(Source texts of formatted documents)
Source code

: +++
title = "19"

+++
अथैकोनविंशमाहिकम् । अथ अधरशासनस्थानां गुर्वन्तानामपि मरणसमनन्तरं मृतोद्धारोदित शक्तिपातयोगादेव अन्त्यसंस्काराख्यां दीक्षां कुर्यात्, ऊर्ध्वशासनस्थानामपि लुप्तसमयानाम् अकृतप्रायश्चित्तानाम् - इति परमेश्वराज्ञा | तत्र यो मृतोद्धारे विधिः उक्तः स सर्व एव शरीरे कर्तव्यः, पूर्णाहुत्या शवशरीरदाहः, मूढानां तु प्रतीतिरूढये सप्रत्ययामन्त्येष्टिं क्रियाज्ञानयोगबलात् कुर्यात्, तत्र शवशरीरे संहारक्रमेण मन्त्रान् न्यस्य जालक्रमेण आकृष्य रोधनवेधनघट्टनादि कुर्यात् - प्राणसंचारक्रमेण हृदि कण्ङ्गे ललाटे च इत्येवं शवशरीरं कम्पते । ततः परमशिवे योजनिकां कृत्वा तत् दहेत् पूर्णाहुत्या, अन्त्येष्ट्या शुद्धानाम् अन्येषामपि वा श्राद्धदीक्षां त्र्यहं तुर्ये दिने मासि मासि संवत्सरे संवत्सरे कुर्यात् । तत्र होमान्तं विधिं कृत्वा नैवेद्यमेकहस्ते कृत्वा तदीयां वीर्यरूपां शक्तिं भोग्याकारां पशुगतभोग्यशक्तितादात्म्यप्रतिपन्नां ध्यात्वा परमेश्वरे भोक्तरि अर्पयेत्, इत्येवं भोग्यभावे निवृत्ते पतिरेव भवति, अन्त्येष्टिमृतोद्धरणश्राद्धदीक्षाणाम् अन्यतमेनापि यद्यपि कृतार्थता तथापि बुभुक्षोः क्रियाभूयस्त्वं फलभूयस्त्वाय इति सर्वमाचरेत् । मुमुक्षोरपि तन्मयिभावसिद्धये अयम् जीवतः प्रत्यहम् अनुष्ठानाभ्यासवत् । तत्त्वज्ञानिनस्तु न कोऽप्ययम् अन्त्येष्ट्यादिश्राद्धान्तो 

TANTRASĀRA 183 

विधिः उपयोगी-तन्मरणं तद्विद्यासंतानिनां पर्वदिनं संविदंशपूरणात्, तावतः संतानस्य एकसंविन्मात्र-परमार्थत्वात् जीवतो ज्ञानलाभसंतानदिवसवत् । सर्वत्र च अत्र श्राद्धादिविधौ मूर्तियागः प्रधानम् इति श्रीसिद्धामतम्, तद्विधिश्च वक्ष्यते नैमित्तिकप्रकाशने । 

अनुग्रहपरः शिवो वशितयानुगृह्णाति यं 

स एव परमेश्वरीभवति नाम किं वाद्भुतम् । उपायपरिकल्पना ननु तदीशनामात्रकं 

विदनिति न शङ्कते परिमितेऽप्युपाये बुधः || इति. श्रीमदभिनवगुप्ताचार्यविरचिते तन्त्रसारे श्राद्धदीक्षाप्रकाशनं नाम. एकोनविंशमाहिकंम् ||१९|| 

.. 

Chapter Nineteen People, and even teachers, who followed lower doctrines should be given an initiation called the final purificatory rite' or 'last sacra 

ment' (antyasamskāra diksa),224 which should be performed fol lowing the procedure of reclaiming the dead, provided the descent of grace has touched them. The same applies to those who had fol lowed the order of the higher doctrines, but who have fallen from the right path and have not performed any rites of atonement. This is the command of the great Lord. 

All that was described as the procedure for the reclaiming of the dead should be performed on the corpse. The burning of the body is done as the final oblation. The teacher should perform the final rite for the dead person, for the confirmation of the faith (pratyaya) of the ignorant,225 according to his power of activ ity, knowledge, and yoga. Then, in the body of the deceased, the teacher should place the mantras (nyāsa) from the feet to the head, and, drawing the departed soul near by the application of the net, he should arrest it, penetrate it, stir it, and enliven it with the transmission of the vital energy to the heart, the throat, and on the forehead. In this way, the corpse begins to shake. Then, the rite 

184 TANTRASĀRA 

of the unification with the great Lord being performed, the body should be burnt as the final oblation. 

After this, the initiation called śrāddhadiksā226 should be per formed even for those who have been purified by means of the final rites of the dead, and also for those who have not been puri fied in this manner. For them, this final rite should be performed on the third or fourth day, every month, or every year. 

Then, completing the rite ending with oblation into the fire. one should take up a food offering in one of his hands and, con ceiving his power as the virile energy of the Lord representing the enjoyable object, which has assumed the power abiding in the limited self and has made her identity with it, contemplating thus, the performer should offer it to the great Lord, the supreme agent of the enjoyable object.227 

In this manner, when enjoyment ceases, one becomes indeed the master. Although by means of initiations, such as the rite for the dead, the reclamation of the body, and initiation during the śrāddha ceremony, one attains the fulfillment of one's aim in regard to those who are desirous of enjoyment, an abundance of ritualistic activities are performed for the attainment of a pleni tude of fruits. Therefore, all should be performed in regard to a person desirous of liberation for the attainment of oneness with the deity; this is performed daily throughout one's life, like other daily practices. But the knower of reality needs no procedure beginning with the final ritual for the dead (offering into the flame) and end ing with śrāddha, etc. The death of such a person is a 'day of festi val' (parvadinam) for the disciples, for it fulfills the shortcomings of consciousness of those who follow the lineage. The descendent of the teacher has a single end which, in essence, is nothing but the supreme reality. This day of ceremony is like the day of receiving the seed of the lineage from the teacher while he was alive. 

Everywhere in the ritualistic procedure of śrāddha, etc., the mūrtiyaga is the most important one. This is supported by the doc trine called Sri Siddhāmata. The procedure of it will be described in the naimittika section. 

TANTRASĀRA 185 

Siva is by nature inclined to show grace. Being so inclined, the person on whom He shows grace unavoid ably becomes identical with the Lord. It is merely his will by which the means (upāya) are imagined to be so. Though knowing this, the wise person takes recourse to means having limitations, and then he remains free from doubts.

(WORK TO BE COMPLETED)
Reproduce the records above exactly. Leave nothing out.

(RESULT OF THE TASK)
Source code

: +++
title = "19"

+++
अथैकोनविंशमाहिकम् । अथ अधरशासनस्थानां गुर्वन्तानामपि मरणसमनन्तरं मृतोद्धारोदित शक्तिपातयोगादेव अन्त्यसंस्काराख्यां दीक्षां कुर्यात्, ऊर्ध्वशासनस्थानामपि लुप्तसमयानाम् अकृतप्रायश्चित्तानाम् - इति परमेश्वराज्ञा | तत्र यो मृतोद्धारे विधिः उक्तः स सर्व एव शरीरे कर्तव्यः, पूर्णाहुत्या शवशरीरदाहः, मूढानां तु प्रतीतिरूढये सप्रत्ययामन्त्येष्टिं क्रियाज्ञानयोगबलात् कुर्यात्, तत्र शवशरीरे संहारक्रमेण मन्त्रान् न्यस्य जालक्रमेण आकृष्य रोधनवेधनघट्टनादि कुर्यात् - प्राणसंचारक्रमेण हृदि कण्ङ्गे ललाटे च इत्येवं शवशरीरं कम्पते । ततः परमशिवे योजनिकां कृत्वा तत् दहेत् पूर्णाहुत्या, अन्त्येष्ट्या शुद्धानाम् अन्येषामपि वा श्राद्धदीक्षां त्र्यहं तुर्ये दिने मासि मासि संवत्सरे संवत्सरे कुर्यात् । तत्र होमान्तं विधिं कृत्वा नैवेद्यमेकहस्ते कृत्वा तदीयां वीर्यरूपां शक्तिं भोग्याकारां पशुगतभोग्यशक्तितादात्म्यप्रतिपन्नां ध्यात्वा परमेश्वरे भोक्तरि अर्पयेत्, इत्येवं भोग्यभावे निवृत्ते पतिरेव भवति, अन्त्येष्टिमृतोद्धरणश्राद्धदीक्षाणाम् अन्यतमेनापि यद्यपि कृतार्थता तथापि बुभुक्षोः क्रियाभूयस्त्वं फलभूयस्त्वाय इति सर्वमाचरेत् । मुमुक्षोरपि तन्मयिभावसिद्धये अयम् जीवतः प्रत्यहम् अनुष्ठानाभ्यासवत् । तत्त्वज्ञानिनस्तु न कोऽप्ययम् अन्त्येष्ट्यादिश्राद्धान्तो 

TANTRASĀRA 183 

विधिः उपयोगी-तन्मरणं तद्विद्यासंतानिनां पर्वदिनं संविदंशपूरणात्, तावतः संतानस्य एकसंविन्मात्र-परमार्थत्वात् जीवतो ज्ञानलाभसंतानदिवसवत् । सर्वत्र च अत्र श्राद्धादिविधौ मूर्तियागः प्रधानम् इति श्रीसिद्धामतम्, तद्विधिश्च वक्ष्यते नैमित्तिकप्रकाशने । 

अनुग्रहपरः शिवो वशितयानुगृह्णाति यं 

स एव परमेश्वरीभवति नाम किं वाद्भुतम् । उपायपरिकल्पना ननु तदीशनामात्रकं 

विदनिति न शङ्कते परिमितेऽप्युपाये बुधः || इति. श्रीमदभिनवगुप्ताचार्यविरचिते तन्त्रसारे श्राद्धदीक्षाप्रकाशनं नाम. एकोनविंशमाहिकंम् ||१९|| 

.. 

Chapter Nineteen People, and even teachers, who followed lower doctrines should be given an initiation called the final purificatory rite' or 'last sacra 

ment' (antyasamskāra diksa),224 which should be performed fol lowing the procedure of reclaiming the dead, provided the descent of grace has touched them. The same applies to those who had fol lowed the order of the higher doctrines, but who have fallen from the right path and have not performed any rites of atonement. This is the command of the great Lord. 

All that was described as the procedure for the reclaiming of the dead should be performed on the corpse. The burning of the body is done as the final oblation. The teacher should perform the final rite for the dead person, for the confirmation of the faith (pratyaya) of the ignorant,225 according to his power of activ ity, knowledge, and yoga. Then, in the body of the deceased, the teacher should place the mantras (nyāsa) from the feet to the head, and, drawing the departed soul near by the application of the net, he should arrest it, penetrate it, stir it, and enliven it with the transmission of the vital energy to the heart, the throat, and on the forehead. In this way, the corpse begins to shake. Then, the rite 

184 TANTRASĀRA 

of the unification with the great Lord being performed, the body should be burnt as the final oblation. 

After this, the initiation called śrāddhadiksā226 should be per formed even for those who have been purified by means of the final rites of the dead, and also for those who have not been puri fied in this manner. For them, this final rite should be performed on the third or fourth day, every month, or every year. 

Then, completing the rite ending with oblation into the fire. one should take up a food offering in one of his hands and, con ceiving his power as the virile energy of the Lord representing the enjoyable object, which has assumed the power abiding in the limited self and has made her identity with it, contemplating thus, the performer should offer it to the great Lord, the supreme agent of the enjoyable object.227 

In this manner, when enjoyment ceases, one becomes indeed the master. Although by means of initiations, such as the rite for the dead, the reclamation of the body, and initiation during the śrāddha ceremony, one attains the fulfillment of one's aim in regard to those who are desirous of enjoyment, an abundance of ritualistic activities are performed for the attainment of a pleni tude of fruits. Therefore, all should be performed in regard to a person desirous of liberation for the attainment of oneness with the deity; this is performed daily throughout one's life, like other daily practices. But the knower of reality needs no procedure beginning with the final ritual for the dead (offering into the flame) and end ing with śrāddha, etc. The death of such a person is a 'day of festi val' (parvadinam) for the disciples, for it fulfills the shortcomings of consciousness of those who follow the lineage. The descendent of the teacher has a single end which, in essence, is nothing but the supreme reality. This day of ceremony is like the day of receiving the seed of the lineage from the teacher while he was alive. 

Everywhere in the ritualistic procedure of śrāddha, etc., the mūrtiyaga is the most important one. This is supported by the doc trine called Sri Siddhāmata. The procedure of it will be described in the naimittika section. 

TANTRASĀRA 185 

Siva is by nature inclined to show grace. Being so inclined, the person on whom He shows grace unavoid ably becomes identical with the Lord. It is merely his will by which the means (upāya) are imagined to be so. Though knowing this, the wise person takes recourse to means having limitations, and then he remains free from doubts.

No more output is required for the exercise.